# [Problem description]
Both the line below containing "- this will" and the line containing "- create any", along with every line between them, should be repeated exactly; no other line belongs in the answer.

# [Entries supplied]
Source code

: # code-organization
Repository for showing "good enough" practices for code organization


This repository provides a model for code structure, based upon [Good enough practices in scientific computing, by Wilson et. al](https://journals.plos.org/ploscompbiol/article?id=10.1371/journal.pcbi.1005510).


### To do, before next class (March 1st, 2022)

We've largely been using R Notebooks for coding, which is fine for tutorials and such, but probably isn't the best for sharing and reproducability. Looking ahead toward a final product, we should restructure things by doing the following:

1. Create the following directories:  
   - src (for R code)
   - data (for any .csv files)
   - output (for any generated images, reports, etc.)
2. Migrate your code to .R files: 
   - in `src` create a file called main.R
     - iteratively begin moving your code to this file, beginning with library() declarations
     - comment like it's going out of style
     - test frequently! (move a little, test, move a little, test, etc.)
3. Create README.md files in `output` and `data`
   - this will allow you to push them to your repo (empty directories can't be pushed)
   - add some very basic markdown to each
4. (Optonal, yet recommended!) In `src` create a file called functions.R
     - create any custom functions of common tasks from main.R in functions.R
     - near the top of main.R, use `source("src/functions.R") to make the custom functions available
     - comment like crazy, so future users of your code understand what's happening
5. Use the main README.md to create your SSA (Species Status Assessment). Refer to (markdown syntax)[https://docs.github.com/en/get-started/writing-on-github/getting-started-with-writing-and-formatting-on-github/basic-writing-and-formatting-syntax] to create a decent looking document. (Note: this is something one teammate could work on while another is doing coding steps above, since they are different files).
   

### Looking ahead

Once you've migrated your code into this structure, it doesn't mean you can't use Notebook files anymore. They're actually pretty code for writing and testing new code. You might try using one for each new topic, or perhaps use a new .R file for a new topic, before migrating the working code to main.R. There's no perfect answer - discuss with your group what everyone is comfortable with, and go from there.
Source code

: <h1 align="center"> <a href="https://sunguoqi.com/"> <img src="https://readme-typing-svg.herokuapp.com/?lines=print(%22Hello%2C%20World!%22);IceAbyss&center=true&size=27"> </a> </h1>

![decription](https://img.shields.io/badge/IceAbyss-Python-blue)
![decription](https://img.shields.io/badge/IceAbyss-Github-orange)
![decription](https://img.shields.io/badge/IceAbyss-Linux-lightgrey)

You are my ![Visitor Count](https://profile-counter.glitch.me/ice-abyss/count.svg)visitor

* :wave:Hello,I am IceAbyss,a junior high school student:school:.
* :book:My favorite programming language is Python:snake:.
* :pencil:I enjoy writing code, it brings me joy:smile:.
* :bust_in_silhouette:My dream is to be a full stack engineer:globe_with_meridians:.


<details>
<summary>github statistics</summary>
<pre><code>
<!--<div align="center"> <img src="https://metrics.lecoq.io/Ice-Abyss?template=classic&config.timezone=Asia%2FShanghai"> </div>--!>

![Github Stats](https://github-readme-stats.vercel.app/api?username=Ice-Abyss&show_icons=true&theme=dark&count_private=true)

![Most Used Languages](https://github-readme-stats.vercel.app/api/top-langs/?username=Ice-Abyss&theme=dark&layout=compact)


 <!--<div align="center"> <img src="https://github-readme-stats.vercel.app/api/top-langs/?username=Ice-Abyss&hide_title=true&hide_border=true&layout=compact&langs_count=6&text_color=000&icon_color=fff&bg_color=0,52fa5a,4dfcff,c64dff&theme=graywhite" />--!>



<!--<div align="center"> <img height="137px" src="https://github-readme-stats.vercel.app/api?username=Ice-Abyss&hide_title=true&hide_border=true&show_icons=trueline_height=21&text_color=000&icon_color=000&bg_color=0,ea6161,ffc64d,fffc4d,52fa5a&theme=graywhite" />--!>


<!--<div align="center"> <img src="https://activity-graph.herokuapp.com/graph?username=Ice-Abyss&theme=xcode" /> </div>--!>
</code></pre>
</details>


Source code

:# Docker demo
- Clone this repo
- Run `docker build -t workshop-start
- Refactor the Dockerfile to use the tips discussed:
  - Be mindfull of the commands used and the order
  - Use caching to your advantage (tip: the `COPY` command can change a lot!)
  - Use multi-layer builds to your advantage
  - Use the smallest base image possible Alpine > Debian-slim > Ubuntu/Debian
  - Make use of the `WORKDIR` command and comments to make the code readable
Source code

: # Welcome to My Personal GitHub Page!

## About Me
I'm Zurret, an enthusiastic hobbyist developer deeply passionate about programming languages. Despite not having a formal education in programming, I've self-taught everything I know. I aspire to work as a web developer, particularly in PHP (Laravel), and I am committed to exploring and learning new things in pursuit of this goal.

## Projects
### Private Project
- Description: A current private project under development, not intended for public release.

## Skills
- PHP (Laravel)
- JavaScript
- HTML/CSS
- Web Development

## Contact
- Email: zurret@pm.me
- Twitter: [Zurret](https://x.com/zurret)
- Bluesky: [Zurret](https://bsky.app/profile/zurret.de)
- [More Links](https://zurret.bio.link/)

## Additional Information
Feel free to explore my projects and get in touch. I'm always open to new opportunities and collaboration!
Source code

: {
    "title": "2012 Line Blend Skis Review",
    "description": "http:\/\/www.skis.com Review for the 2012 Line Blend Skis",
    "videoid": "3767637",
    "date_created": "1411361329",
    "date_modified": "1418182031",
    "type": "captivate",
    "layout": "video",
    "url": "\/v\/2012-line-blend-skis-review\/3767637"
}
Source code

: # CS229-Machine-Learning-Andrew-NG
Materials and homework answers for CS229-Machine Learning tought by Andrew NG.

# [Output for this task]
   - this will allow you to push them to your repo (empty directories can't be pushed)
   - add some very basic markdown to each
4. (Optonal, yet recommended!) In `src` create a file called functions.R
     - create any custom functions of common tasks from main.R in functions.R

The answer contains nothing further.